The gist of the conversation, was about life, what we are striving for and desiring toward. The idea or thought of, “but I haven’t done much,” came up. In the moment I had little to say. However, as is often the case, upon reflection, I had plenty to say. The world around me is often measured, summed up on this idea of what people have done. Folks have to do lists, bucket lists and accomplished lists. The large majority of these lists include activities, achievements, adventures. I buy in to this and as a result spend moments feeling like, “I sure haven’t done much lately, best get back to that list and get going.”

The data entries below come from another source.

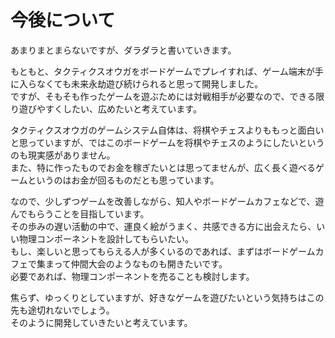 
# 今後について

あまりまとまらないですが、ダラダラと書いていきます。  

もともと、タクティクスオウガをボードゲームでプレイすれば、ゲーム端末が手に入らなくても未来永劫遊び続けられると思って開発しました。  
ですが、そもそも作ったゲームを遊ぶためには対戦相手が必要なので、できる限り遊びやすくしたい、広めたいと考えています。  

タクティクスオウガのゲームシステム自体は、将棋やチェスよりももっと面白いと思っていますが、ではこのボードゲームを将棋やチェスのようにしたいというのも現実感がありません。  
また、特に作ったものでお金を稼ぎたいとは思ってませんが、広く長く遊べるゲームというのはお金が回るものだとも思っています。  

なので、少しずつゲームを改善しながら、知人やボードゲームカフェなどで、遊んでもらうことを目指しています。  
その歩みの遅い活動の中で、運良く絵がうまく、共感できる方に出会えたら、いい物理コンポーネントを設計してもらいたい。  
もし、楽しいと思ってもらえる人が多くいるのであれば、まずはボードゲームカフェで集まって仲間大会のようなものも開きたいです。  
必要であれば、物理コンポーネントを売ることも検討します。  

焦らず、ゆっくりとしていますが、好きなゲームを遊びたいという気持ちはこの先も途切れないでしょう。  
そのように開発していきたいと考えています。  

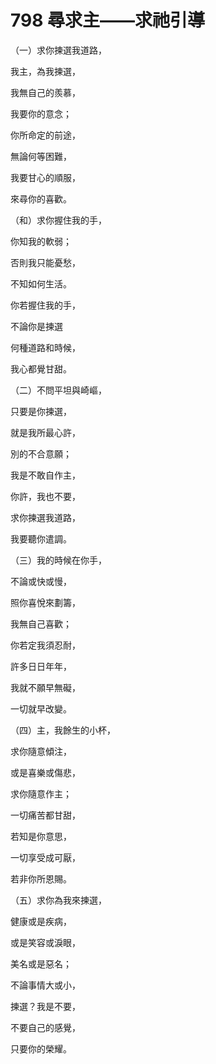 # 798 尋求主——求祂引導

（一）求你揀選我道路，

我主，為我揀選，

我無自己的羨慕，

我要你的意念；

你所命定的前途，

無論何等困難，

我要甘心的順服，

來尋你的喜歡。

（和）求你握住我的手，

你知我的軟弱；

否則我只能憂愁，

不知如何生活。

你若握住我的手，

不論你是揀選

何種道路和時候，

我心都覺甘甜。

（二）不問平坦與崎嶇，

只要是你揀選，

就是我所最心許，

別的不合意願；

我是不敢自作主，

你許，我也不要，

求你揀選我道路，

我要聽你遣調。

（三）我的時候在你手，

不論或快或慢，

照你喜悅來劃籌，

我無自己喜歡；

你若定我須忍耐，

許多日日年年，

我就不願早無礙，

一切就早改變。

（四）主，我餘生的小杯，

求你隨意傾注，

或是喜樂或傷悲，

求你隨意作主；

一切痛苦都甘甜，

若知是你意思，

一切享受成可厭，

若非你所恩賜。

（五）求你為我來揀選，

健康或是疾病，

或是笑容或淚眼，

美名或是惡名；

不論事情大或小，

揀選？我是不要，

不要自己的感覺，

只要你的榮耀。

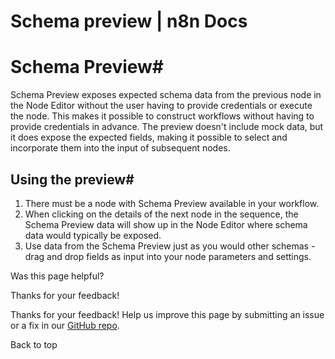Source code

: # Schema preview | n8n Docs

[ ](https://github.com/n8n-io/n8n-docs/edit/main/docs/data/schema-preview.md "Edit this page")

# Schema Preview#

Schema Preview exposes expected schema data from the previous node in the Node Editor without the user having to provide credentials or execute the node. This makes it possible to construct workflows without having to provide credentials in advance. The preview doesn't include mock data, but it does expose the expected fields, making it possible to select and incorporate them into the input of subsequent nodes.

## Using the preview#

  1. There must be a node with Schema Preview available in your workflow.
  2. When clicking on the details of the next node in the sequence, the Schema Preview data will show up in the Node Editor where schema data would typically be exposed.
  3. Use data from the Schema Preview just as you would other schemas - drag and drop fields as input into your node parameters and settings.

Was this page helpful? 

Thanks for your feedback! 

Thanks for your feedback! Help us improve this page by submitting an issue or a fix in our [GitHub repo](https://github.com/n8n-io/n8n-docs). 

Back to top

To jump to a parallel though, my father died at 62, rather suddenly and in most opinions too early. This experience has truly left me to ponder this thing called life and how I go about living it. When I watch my father’s memory slip in to the past, the only truly tangible thing left behind is the love he shared with others. This leaves me to wonder, and often suspect, that the only thing that truly lives on beyond our physical existence are the moments we spend loving.

With this thought, I examine my life’s inventory to include such items as holding the hand of a dying man, catching a new born child, loving with out conditions, embracing a weeping woman, smiling at a stranger and then perhaps I will have more freedom to be present to that which is alive in each moment that presents itself to me.


 

The more I reflect on the idea of doing and being the deeper I delve in to what truly runs me day to day and how that trickles down in to the lives of my children. In general I am a recovering perfectionists who’s sense of accomplishment is rolled up in the things I get done from day to day. I often wake  and pretend I am setting my intention for the day when in reality I am listing things I would like to get done in a day. The idea being that first I will rush through the things I “need” to get done and then I will have time to relax in to the day and do the things I really want to do. The truth of the matter is, those “need” to do things never are really finished and they rarely fill you up with love and hugs and the end of a particularly challenging day.

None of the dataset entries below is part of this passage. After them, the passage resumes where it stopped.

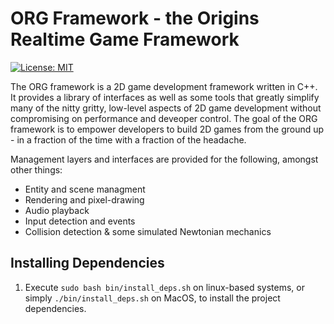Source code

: ORG Framework - the Origins Realtime Game Framework
==================================================
[![License: MIT](https://img.shields.io/badge/License-MIT-yellow.svg)](https://opensource.org/licenses/MIT)

The ORG framework is a 2D game development framework written in C++. It provides a library of interfaces as well as some tools that greatly simplify many of the nitty gritty, low-level aspects of 2D game development without compromising on performance and deveoper control. The goal of the ORG framework is to empower developers to build 2D games from the ground up - in a fraction of the time with a fraction of the headache.

Management layers and interfaces are provided for the following, amongst other things:
- Entity and scene managment
- Rendering and pixel-drawing
- Audio playback
- Input detection and events
- Collision detection & some simulated Newtonian mechanics

## Installing Dependencies

1. Execute `sudo bash bin/install_deps.sh` on linux-based systems, or simply `./bin/install_deps.sh` on MacOS, to install the project dependencies.
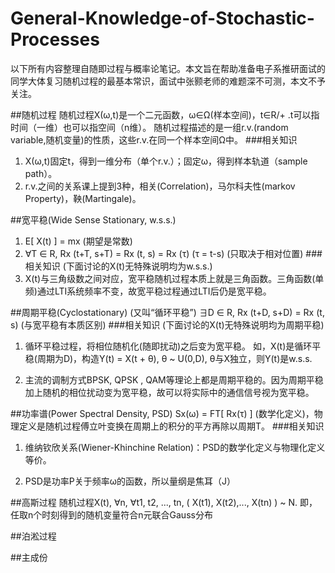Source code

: # General-Knowledge-of-Stochastic-Processes

以下所有内容整理自随即过程与概率论笔记。本文旨在帮助准备电子系推研面试的同学大体复习随机过程的最基本常识，面试中张颢老师的难题深不可测，本文不予关注。

##随机过程
随机过程X(ω,t)是一个二元函数，ω∈Ω(样本空间)，t∈R/+ .t可以指时间（一维）也可以指空间（n维）。
随机过程描述的是一组r.v.(random variable,随机变量)的性质，这些r.v.在同一个样本空间Ω中。
###相关知识
1. X(ω,t)固定t，得到一维分布（单个r.v.）；固定ω，得到样本轨道（sample path）。
2. r.v.之间的关系课上提到3种，相关(Correlation)，马尔科夫性(markov Property)，鞅(Martingale)。

##宽平稳(Wide Sense Stationary, w.s.s.)
1. E[ X(t) ] = mx   (期望是常数)
2. ∀T ∈ R, Rx (t+T, s+T) = Rx (t, s) = Rx (τ)   (τ = t-s) (只取决于相对位置)
###相关知识 (下面讨论的X(t)无特殊说明均为w.s.s.)
1. X(t)与三角级数之间对应，宽平稳随机过程本质上就是三角函数。三角函数(单频)通过LTI系统频率不变，故宽平稳过程通过LTI后仍是宽平稳。

##周期平稳(Cyclostationary) (又叫“循环平稳”)
∃D ∈ R, Rx (t+D, s+D) = Rx (t, s)  (与宽平稳有本质区别)
###相关知识 (下面讨论的X(t)无特殊说明均为周期平稳)
1. 循环平稳过程，将相位随机化(随即扰动)之后变为宽平稳。
如，X(t)是循环平稳(周期为D)，构造Y(t) = X(t + θ), θ ~ U(0,D), θ与X独立，则Y(t)是w.s.s.

2. 主流的调制方式BPSK, QPSK , QAM等理论上都是周期平稳的。因为周期平稳加上随机的相位扰动变为宽平稳，故可以将实际中的通信信号视为宽平稳。

##功率谱(Power Spectral Density, PSD)
Sx(ω) = FT[ Rx(τ) ] (数学化定义)，物理定义是随机过程傅立叶变换在周期上的积分的平方再除以周期T。
###相关知识
1. 维纳钦欣关系(Wiener-Khinchine Relation)：PSD的数学化定义与物理化定义等价。

2. PSD是功率P关于频率ω的函数，所以量纲是焦耳（J）

##高斯过程
随机过程X(t), ∀n, ∀t1, t2, ..., tn, ( X(t1), X(t2),..., X(tn) ) ~ N. 即，任取n个时刻得到的随机变量符合n元联合Gauss分布

##泊淞过程

##主成份
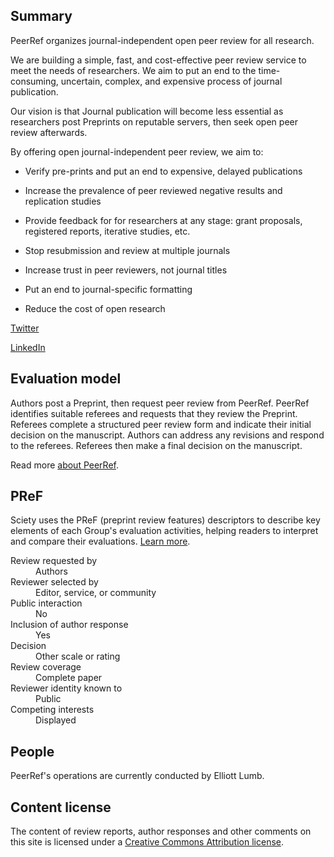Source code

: ## Summary

PeerRef organizes journal-independent open peer review for all research. 

We are building a simple, fast, and cost-effective peer review service to meet the needs of researchers. We aim to put an end to the time-consuming, uncertain, complex, and expensive process of journal publication. 

Our vision is that Journal publication will become less essential as researchers post Preprints on reputable servers, then seek open peer review afterwards.  

By offering open journal-independent peer review, we aim to: 

- Verify pre-prints and put an end to expensive, delayed publications

- Increase the prevalence of peer reviewed negative results and replication studies 

- Provide feedback for for researchers at any stage: grant proposals, registered reports, iterative studies, etc. 

- Stop resubmission and review at multiple journals

- Increase trust in peer reviewers, not journal titles 

- Put an end to journal-specific formatting 

- Reduce the cost of open research

[Twitter](https://twitter.com/PeerRef_)

[LinkedIn](https://www.linkedin.com/company/79964585/admin/)

## Evaluation model

Authors post a Preprint, then request peer review from PeerRef. PeerRef identifies suitable referees and requests that they review the Preprint. Referees complete a structured peer review form and indicate their initial decision on the manuscript. Authors can address any revisions and respond to the referees. Referees then make a final decision on the manuscript.

Read more [about PeerRef](https://www.peerref.com/how-it-works).

## PReF

Sciety uses the PReF (preprint review features) descriptors to describe key elements of each Group's evaluation activities, helping readers to interpret and compare their evaluations.
[Learn more](https://asapbio.org/developing-a-taxonomy-to-describe-preprint-review-processes).

<dl class="group-page-pref">
    <dt>Review requested by</dt>
    <dd>Authors</dd>
    <dt>Reviewer selected by</dt>
    <dd>Editor, service, or community</dd>
    <dt>Public interaction</dt>
    <dd>No</dd>
    <dt>Inclusion of author response</dt>
    <dd>Yes</dd>
    <dt>Decision</dt>
    <dd>Other scale or rating</dd>
    <dt>Review coverage</dt>
    <dd>Complete paper</dd>
    <dt>Reviewer identity known to</dt>
    <dd>Public</dd>
    <dt>Competing interests</dt>
    <dd>Displayed</dd>
</dl>

## People

PeerRef's operations are currently conducted by Elliott Lumb.

## Content license

The content of review reports, author responses and other comments on this site is licensed under a [Creative Commons Attribution license](https://creativecommons.org/licenses/by/4.0/).
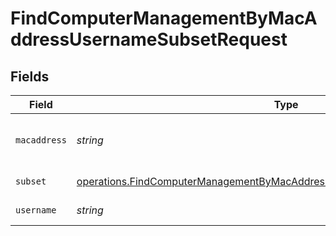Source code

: # FindComputerManagementByMacAddressUsernameSubsetRequest


## Fields

| Field                                                                                                                                                                    | Type                                                                                                                                                                     | Required                                                                                                                                                                 | Description                                                                                                                                                              |
| ------------------------------------------------------------------------------------------------------------------------------------------------------------------------ | ------------------------------------------------------------------------------------------------------------------------------------------------------------------------ | ------------------------------------------------------------------------------------------------------------------------------------------------------------------------ | ------------------------------------------------------------------------------------------------------------------------------------------------------------------------ |
| `macaddress`                                                                                                                                                             | *string*                                                                                                                                                                 | :heavy_check_mark:                                                                                                                                                       | Computer Mac Address to filter by                                                                                                                                        |
| `subset`                                                                                                                                                                 | [operations.FindComputerManagementByMacAddressUsernameSubsetPathParamSubset](../../models/operations/findcomputermanagementbymacaddressusernamesubsetpathparamsubset.md) | :heavy_check_mark:                                                                                                                                                       | Subset to filter by                                                                                                                                                      |
| `username`                                                                                                                                                               | *string*                                                                                                                                                                 | :heavy_check_mark:                                                                                                                                                       | Username to filter by                                                                                                                                                    |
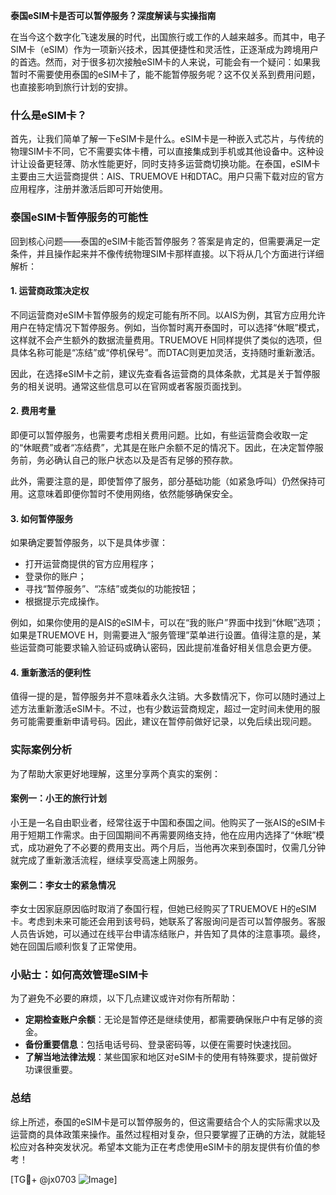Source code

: **泰国eSIM卡是否可以暂停服务？深度解读与实操指南**

在当今这个数字化飞速发展的时代，出国旅行或工作的人越来越多。而其中，电子SIM卡（eSIM）作为一项新兴技术，因其便捷性和灵活性，正逐渐成为跨境用户的首选。然而，对于很多初次接触eSIM卡的人来说，可能会有一个疑问：如果我暂时不需要使用泰国的eSIM卡了，能不能暂停服务呢？这不仅关系到费用问题，也直接影响到旅行计划的安排。

### 什么是eSIM卡？

首先，让我们简单了解一下eSIM卡是什么。eSIM卡是一种嵌入式芯片，与传统的物理SIM卡不同，它不需要实体卡槽，可以直接集成到手机或其他设备中。这种设计让设备更轻薄、防水性能更好，同时支持多运营商切换功能。在泰国，eSIM卡主要由三大运营商提供：AIS、TRUEMOVE H和DTAC。用户只需下载对应的官方应用程序，注册并激活后即可开始使用。

### 泰国eSIM卡暂停服务的可能性

回到核心问题——泰国的eSIM卡能否暂停服务？答案是肯定的，但需要满足一定条件，并且操作起来并不像传统物理SIM卡那样直接。以下将从几个方面进行详细解析：

#### 1. **运营商政策决定权**
   不同运营商对eSIM卡暂停服务的规定可能有所不同。以AIS为例，其官方应用允许用户在特定情况下暂停服务。例如，当你暂时离开泰国时，可以选择“休眠”模式，这样就不会产生额外的数据流量费用。TRUEMOVE H同样提供了类似的选项，但具体名称可能是“冻结”或“停机保号”。而DTAC则更加灵活，支持随时重新激活。

   因此，在选择eSIM卡之前，建议先查看各运营商的具体条款，尤其是关于暂停服务的相关说明。通常这些信息可以在官网或者客服页面找到。

#### 2. **费用考量**
   即便可以暂停服务，也需要考虑相关费用问题。比如，有些运营商会收取一定的“休眠费”或者“冻结费”，尤其是在账户余额不足的情况下。因此，在决定暂停服务前，务必确认自己的账户状态以及是否有足够的预存款。

   此外，需要注意的是，即使暂停了服务，部分基础功能（如紧急呼叫）仍然保持可用。这意味着即便你暂时不使用网络，依然能够确保安全。

#### 3. **如何暂停服务**
   如果确定要暂停服务，以下是具体步骤：
   - 打开运营商提供的官方应用程序；
   - 登录你的账户；
   - 寻找“暂停服务”、“冻结”或类似的功能按钮；
   - 根据提示完成操作。

   例如，如果你使用的是AIS的eSIM卡，可以在“我的账户”界面中找到“休眠”选项；如果是TRUEMOVE H，则需要进入“服务管理”菜单进行设置。值得注意的是，某些运营商可能要求输入验证码或确认密码，因此提前准备好相关信息会更方便。

#### 4. **重新激活的便利性**
   值得一提的是，暂停服务并不意味着永久注销。大多数情况下，你可以随时通过上述方法重新激活eSIM卡。不过，也有少数运营商规定，超过一定时间未使用的服务可能需要重新申请号码。因此，建议在暂停前做好记录，以免后续出现问题。

### 实际案例分析

为了帮助大家更好地理解，这里分享两个真实的案例：

#### 案例一：小王的旅行计划
小王是一名自由职业者，经常往返于中国和泰国之间。他购买了一张AIS的eSIM卡用于短期工作需求。由于回国期间不再需要网络支持，他在应用内选择了“休眠”模式，成功避免了不必要的费用支出。两个月后，当他再次来到泰国时，仅需几分钟就完成了重新激活流程，继续享受高速上网服务。

#### 案例二：李女士的紧急情况
李女士因家庭原因临时取消了泰国行程，但她已经购买了TRUEMOVE H的eSIM卡。考虑到未来可能还会用到该号码，她联系了客服询问是否可以暂停服务。客服人员告诉她，可以通过在线平台申请冻结账户，并告知了具体的注意事项。最终，她在回国后顺利恢复了正常使用。

### 小贴士：如何高效管理eSIM卡

为了避免不必要的麻烦，以下几点建议或许对你有所帮助：

- **定期检查账户余额**：无论是暂停还是继续使用，都需要确保账户中有足够的资金。
- **备份重要信息**：包括电话号码、登录密码等，以便在需要时快速找回。
- **了解当地法律法规**：某些国家和地区对eSIM卡的使用有特殊要求，提前做好功课很重要。

### 总结

综上所述，泰国的eSIM卡是可以暂停服务的，但这需要结合个人的实际需求以及运营商的具体政策来操作。虽然过程相对复杂，但只要掌握了正确的方法，就能轻松应对各种突发状况。希望本文能为正在考虑使用eSIM卡的朋友提供有价值的参考！

[TG💪+ @jx0703 ![Image](https://github.com/user-attachments/assets/dbca1d08-cadb-493c-b0ec-ad6f7a83f270)]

My boys don’t wake with an agenda. And in all honestly if I pester them with questions such as “what do you want to do today,” I am always met with shrugs and “I don’t knows.” Why? Probably cause they are way more inclined to follow the day moment by moment immersed in those things that excite and interest them.

When I witness these two different ways of approaching a day I can’t help but notice my boys are way more versed at “being” and I am still stuck in the “doing” of the world. So I figure it is time to once again take their lead and flip the switch.

My way of supporting myself as I traverse the bridge of old patterns in to new, is to change the wording ever so slightly to more clearly reflect my attention. When I think of creating a “to do” list in my mind upon waking a very quickly switch it to a “to be list.” A simple word change that is helping me to become more aware of how I am being in the world. And you know what completing at “to be list” can indeed fill you love and hugs at the end of the day.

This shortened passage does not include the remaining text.